But then why do it yourself
Because we do what we recognise. You are now doing it to yourself, too. That's what happens. When we become adults, it means that we don't need our parents anymore. Not because we don't need parents, but because we are old enough to be our own parent. So now, the parent part of you is parenting the part of you that needs parenting, and it's copying the style of parenting that it was shown. That's why you judge yourself negatively. So, you could equally say 'Why do it yourself?' with regard to you, and your internal treatment of you. You are doing exactly what your Mum did, in the negative comparisons with other women. The 'but she's slimmer' comment is a perfect example. You don't like comparisons with other women, because you grew up with them, you now do them to yourself, and they're never favourable.

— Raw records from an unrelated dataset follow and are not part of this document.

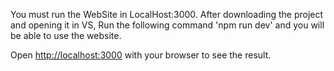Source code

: You must run the WebSite in  LocalHost:3000.
After downloading the project and opening it in VS, Run the following command 'npm run dev' and you will be able to use the website.

Open [http://localhost:3000](http://localhost:3000) with your browser to see the result.


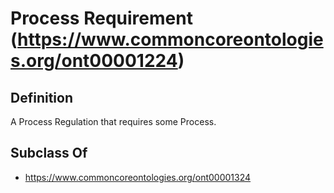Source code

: # Process Requirement (https://www.commoncoreontologies.org/ont00001224)

## Definition
A Process Regulation that requires some Process.

## Subclass Of
- https://www.commoncoreontologies.org/ont00001324

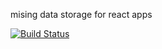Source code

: mising data storage for react apps

[![Build Status](https://snap-ci.com/barbuza/datal/branch/master/build_image)](https://snap-ci.com/barbuza/datal/branch/master)
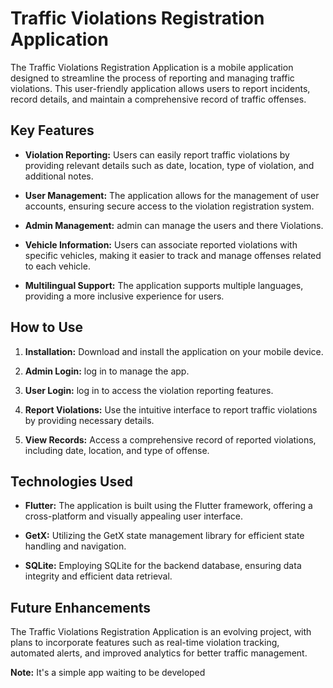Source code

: # Traffic Violations Registration Application

The Traffic Violations Registration Application is a mobile application designed to streamline the process of reporting and managing traffic violations. This user-friendly application allows users to report incidents, record details, and maintain a comprehensive record of traffic offenses.

## Key Features

- **Violation Reporting:** Users can easily report traffic violations by providing relevant details such as date, location, type of violation, and additional notes.

  
- **User Management:** The application allows for the management of user accounts, ensuring secure access to the violation registration system.

- **Admin Management:** admin can manage the users and there Violations.
  
- **Vehicle Information:** Users can associate reported violations with specific vehicles, making it easier to track and manage offenses related to each vehicle.

- **Multilingual Support:** The application supports multiple languages, providing a more inclusive experience for users.

## How to Use

1. **Installation:** Download and install the application on your mobile device.

2. **Admin Login:** log in to manage the app.

3. **User Login:** log in to access the violation reporting features.

4. **Report Violations:** Use the intuitive interface to report traffic violations by providing necessary details.

5. **View Records:** Access a comprehensive record of reported violations, including date, location, and type of offense.


## Technologies Used

- **Flutter:** The application is built using the Flutter framework, offering a cross-platform and visually appealing user interface.

- **GetX:** Utilizing the GetX state management library for efficient state handling and navigation.

- **SQLite:** Employing SQLite for the backend database, ensuring data integrity and efficient data retrieval.

## Future Enhancements

The Traffic Violations Registration Application is an evolving project, with plans to incorporate features such as real-time violation tracking, automated alerts, and improved analytics for better traffic management.

**Note:** It's a simple app waiting to be developed 
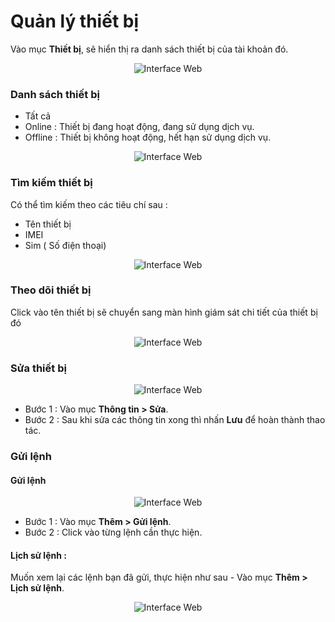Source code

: # Quản lý thiết bị

Vào mục **Thiết bị**, sẽ hiển thị ra danh sách thiết bị của tài khoản đó.

<span style="display:block;text-align:center">![Interface Web](/docs/assets/images/web-interface/app-vcn/device.jpg) 

### Danh sách thiết bị 
- Tất cả
- Online : Thiết bị đang hoạt động, đang sử dụng dịch vụ.
- Offline : Thiết bị không hoạt động, hết hạn sử dụng dịch vụ.


<span style="display:block;text-align:center">![Interface Web](/docs/assets/images/web-interface/app-vcn/list-device.jpg) 

### Tìm kiếm thiết bị

Có thể tìm kiếm theo các tiêu chí sau :
- Tên thiết bị
- IMEI
- Sim ( Số điện thoại)

<span style="display:block;text-align:center">![Interface Web](/docs/assets/images/web-interface/app-vcn/device-3.jpg)

### Theo dõi thiết bị
 Click vào tên thiết bị sẽ chuyển sang màn hình giám sát chi tiết của thiết bị đó

<span style="display:block;text-align:center">![Interface Web](/docs/assets/images/web-interface/app-vcn/detail.jpg)

### Sửa thiết bị

<span style="display:block;text-align:center">![Interface Web](/docs/assets/images/web-interface/app-vcn/edit-device-1.jpg)

- Bước 1 : Vào mục **Thông tin > Sửa**.
- Bước 2 : Sau khi sửa các thông tin xong thì nhấn **Lưu** để hoàn thành thao tác.

###  Gửi lệnh
#### Gửi lệnh
<span style="display:block;text-align:center">![Interface Web](/docs/assets/images/web-interface/app-vcn/send-orders-2.jpg)

- Bước 1 : Vào mục **Thêm > Gửi lệnh**.
- Bước 2 : Click vào từng lệnh cần thực hiện.

#### Lịch sử lệnh : 
Muốn xem lại các lệnh bạn đã gửi, thực hiện như sau 
    - Vào mục **Thêm > Lịch sử lệnh**.

    
<span style="display:block;text-align:center">![Interface Web](/docs/assets/images/web-interface/app-vcn/send-orders-3.jpg)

You need to tell your partner you don't want him to do this any more, because you don't like the way it makes you feel. He doesn't need any more detail than that, unless you want to give it to him, and it's not a discussion. Make it clear to him what it is that he's doing that bothers you, and ask him to stop because it makes you uncomfortable. If he loves and respects you, that will be the end of the issue, or very nearly the end, barring a few slip ups whilst he gets the hang of it. You are allowed this sensitivity. It is part of who you are. If he understands what he's doing, and you tell him you don't like it, he'll stop. If he doesn't, rethink the relationship altogether.
Imagine if he said he didn't want you to tell him he had lovely eyes/hands/face/whatever, because it upset him. Would you try to stop, or would you carry on, because he was being silly, and you were being nice?